Requirement: Write only the number of lines in the entries that hold the string "africa".

Entries shown:
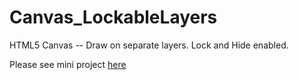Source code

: # Canvas_LockableLayers
HTML5 Canvas -- Draw on separate layers. Lock and Hide enabled.

Please see mini project [here](http://lyledenman.com/web-projects/CanvasLayers/ "CanvasLayers")
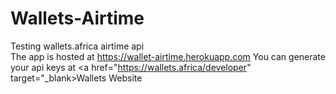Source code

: # Wallets-Airtime
 Testing wallets.africa airtime api
<br>
The app is hosted at <a href="https://wallet-airtime.herokuapp.com/">https://wallet-airtime.herokuapp.com</a>
You can generate your api keys at <a href="https://wallets.africa/developer" target="_blank>Wallets Website</a>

Response box: 2